主なポイント:
- Insilico MedicineとSK Biopharmaceuticalsは、AI駆動によるCNS創薬において最大25億ドル規模の契約を締結
- Insilicoは最大1800万ドルの upfront および短期マイルストン支払いを受領
- 本提携はInsilicoにとって2026年3月以来3件目の10億ドル規模の大型提携となる
主なポイント:

Insilico Medicineは、6カ月の間に3件目の10億ドル規模のAI創薬提携を獲得し、今回は韓国のSK Biopharmaceuticalsと提携する。
Insilico Medicineは、6カ月の間に3件目の10億ドル規模のAI創薬提携を締結し、SK Biopharmaceuticalsと中枢神経系(CNS)および神経免疫疾患の治療薬開発を目的とした最大25億ドル相当の契約を獲得した。
「SK Biopharmaceuticalsは深いCNS専門知識と、当社の生成AIプラットフォームを補完する商業インフラを有している」と、Insilicoの創業者兼最高経営責任者(CEO)であるAlex Zhavoronkov氏は声明で述べた。
本契約に基づき、Insilicoは最大1800万ドルの upfront および短期マイルストン支払いを受け取り、残りは開発、規制、商業マイルストンおよび将来の売上高に対する段階的ロイヤルティに連動する。この提携は、InsilicoのPharma.AIプラットフォームを活用し、生成化学と標的発見により、未公開の神経学的標的に対する新規低分子候補を対象としている。
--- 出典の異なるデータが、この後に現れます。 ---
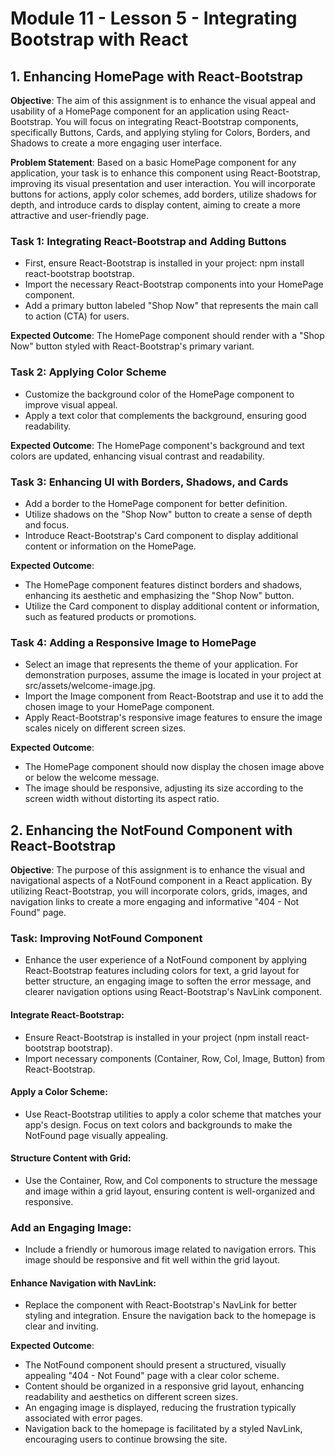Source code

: # Module 11 - Lesson 5 - Integrating Bootstrap with React

## 1. Enhancing HomePage with React-Bootstrap

**Objective**: The aim of this assignment is to enhance the visual appeal and usability of a HomePage component for an application using React-Bootstrap. You will focus on integrating React-Bootstrap components, specifically Buttons, Cards, and applying styling for Colors, Borders, and Shadows to create a more engaging user interface.

**Problem Statement**: Based on a basic HomePage component for any application, your task is to enhance this component using React-Bootstrap, improving its visual presentation and user interaction. You will incorporate buttons for actions, apply color schemes, add borders, utilize shadows for depth, and introduce cards to display content, aiming to create a more attractive and user-friendly page.

### Task 1: Integrating React-Bootstrap and Adding Buttons

- First, ensure React-Bootstrap is installed in your project: npm install react-bootstrap bootstrap.
- Import the necessary React-Bootstrap components into your HomePage component.
- Add a primary button labeled "Shop Now" that represents the main call to action (CTA) for users. 

**Expected Outcome**: The HomePage component should render with a "Shop Now" button styled with React-Bootstrap's primary variant.

### Task 2: Applying Color Scheme

- Customize the background color of the HomePage component to improve visual appeal.
- Apply a text color that complements the background, ensuring good readability. 

**Expected Outcome**: The HomePage component's background and text colors are updated, enhancing visual contrast and readability.

### Task 3: Enhancing UI with Borders, Shadows, and Cards

- Add a border to the HomePage component for better definition.
- Utilize shadows on the "Shop Now" button to create a sense of depth and focus.
- Introduce React-Bootstrap's Card component to display additional content or information on the HomePage. 

**Expected Outcome**:
- The HomePage component features distinct borders and shadows, enhancing its aesthetic and emphasizing the "Shop Now" button.
- Utilize the Card component to display additional content or information, such as featured products or promotions.

### Task 4: Adding a Responsive Image to HomePage

- Select an image that represents the theme of your application. For demonstration purposes, assume the image is located in your project at src/assets/welcome-image.jpg.
- Import the Image component from React-Bootstrap and use it to add the chosen image to your HomePage component.
- Apply React-Bootstrap's responsive image features to ensure the image scales nicely on different screen sizes.

**Expected Outcome**:
- The HomePage component should now display the chosen image above or below the welcome message.
- The image should be responsive, adjusting its size according to the screen width without distorting its aspect ratio.

## 2. Enhancing the NotFound Component with React-Bootstrap

**Objective**: The purpose of this assignment is to enhance the visual and navigational aspects of a NotFound component in a React application. By utilizing React-Bootstrap, you will incorporate colors, grids, images, and navigation links to create a more engaging and informative "404 - Not Found" page.

### Task: Improving NotFound Component 

- Enhance the user experience of a NotFound component by applying React-Bootstrap features including colors for text, a grid layout for better structure, an engaging image to soften the error message, and clearer navigation options using React-Bootstrap's NavLink component.

#### Integrate React-Bootstrap:

- Ensure React-Bootstrap is installed in your project (npm install react-bootstrap bootstrap).
- Import necessary components (Container, Row, Col, Image, Button) from React-Bootstrap.

#### Apply a Color Scheme:

- Use React-Bootstrap utilities to apply a color scheme that matches your app's design. Focus on text colors and backgrounds to make the NotFound page visually appealing.

#### Structure Content with Grid:

- Use the Container, Row, and Col components to structure the message and image within a grid layout, ensuring content is well-organized and responsive.

### Add an Engaging Image:

- Include a friendly or humorous image related to navigation errors. This image should be responsive and fit well within the grid layout.

#### Enhance Navigation with NavLink:

- Replace the <Link> component with React-Bootstrap's NavLink for better styling and integration. Ensure the navigation back to the homepage is clear and inviting.

**Expected Outcome**:

- The NotFound component should present a structured, visually appealing "404 - Not Found" page with a clear color scheme.
- Content should be organized in a responsive grid layout, enhancing readability and aesthetics on different screen sizes.
- An engaging image is displayed, reducing the frustration typically associated with error pages.
- Navigation back to the homepage is facilitated by a styled NavLink, encouraging users to continue browsing the site.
本契約は、香港上場企業であるInsilicoにとって、イーライリリー・アンド・カンパニーとの27.5億ドルの契約、およびTenacia BiotechnologyとのCNS特化型契約(9475万ドル)に続き、3月以来3件目の20億ドル超の大型提携となる。Insilicoの株価はこのニュースを受けて最大15%上昇し、AI駆動創薬に対する機関投資家の信頼の高まりを背景とした上昇基調をさらに強化した。
韓国のSKグループの子会社であるSK Biopharmaceuticalsとの提携により、Insilicoの顧客リストに大手アジアの製薬パートナーが加わることとなった。SK Biopharmaceuticalsは、てんかん治療薬Xcopri(セノバメート)を含む商業段階の神経科学ポートフォリオを有しており、確立されたCNS開発およびマーケティング能力を備えている。
InsilicoのPharma.AIプラットフォーム(Chemistry42生成化学エンジンおよびPandaOmics標的発見システムを含む)は、2021年以降28の前臨床候補を選定したと同社は開示している。13のプログラムが治験薬(IND)承認を取得し、主力アセットである特発性肺線維症治療薬レントセルチブは第II相試験に進んでおり、完全にAIによって発見された分子としては初めてこの段階に到達したものの一つとなっている。
10億ドル規模のAIへの賭け
25億ドルという契約総額は、AI創薬契約に共通するパターン、すなわち upfront 支払いは控えめで、成功報酬が大部分を占めるという構造に従っている。1800万ドルの短期支払いは総潜在価値の1%未満に過ぎず、 upfront 手数料ではなく臨床実行を中心としたインセンティブ設計となっている。
SK Biopharmaceuticalsにとって、この提携は、内部で同等の能力を構築するために必要な長期投資を行うことなく、Insilicoの生成AIエンジンを利用する機会を提供する。韓国の製薬会社は、本提携から生まれる全ての候補品に対する独占的グローバル権利を取得し、これはInsilicoがリリーと結んだ以前の契約の構造を反映している。
パイプラインの勢い
Insilicoは2026年だけで、リリー、Tenacia、Hygtia Therapeutics(復星医薬の合弁会社)、Servierを含む5社の大手製薬企業との提携を確保している。同社のパイプラインは、線維症、腫瘍学、免疫学、代謝疾患、神経学を網羅し、40以上のプログラムが様々な段階にある。
SK Biopharmaceuticalsとの契約におけるCNSへの焦点は、従来の創薬が苦戦してきたアンメットニーズの高い領域に対応するものである。血液脳関門の通過は、神経疾患を標的とする低分子薬にとって依然として大きなハードルであり、Insilicoの生成化学プラットフォームは前臨床研究で有望性を示している分野である。
投資家への示唆
Insilicoの株式は香港証券取引所で、AI駆動創薬に対する市場の高まる関心を反映した評価額で取引されている。同社の一連の10億ドル規模の提携は、そのプラットフォームに対する有効性のシグナルを提供するものであるが、提携プログラムのいずれも未だ後期臨床試験には達していない。SK Biopharmaceuticalsにとって、本契約はてんかん以外のパイプラインを多様化し、より大きなCNS市場に対応し得るAI発見候補を追加するものである。
本記事は情報提供のみを目的としており、投資助言を構成するものではない。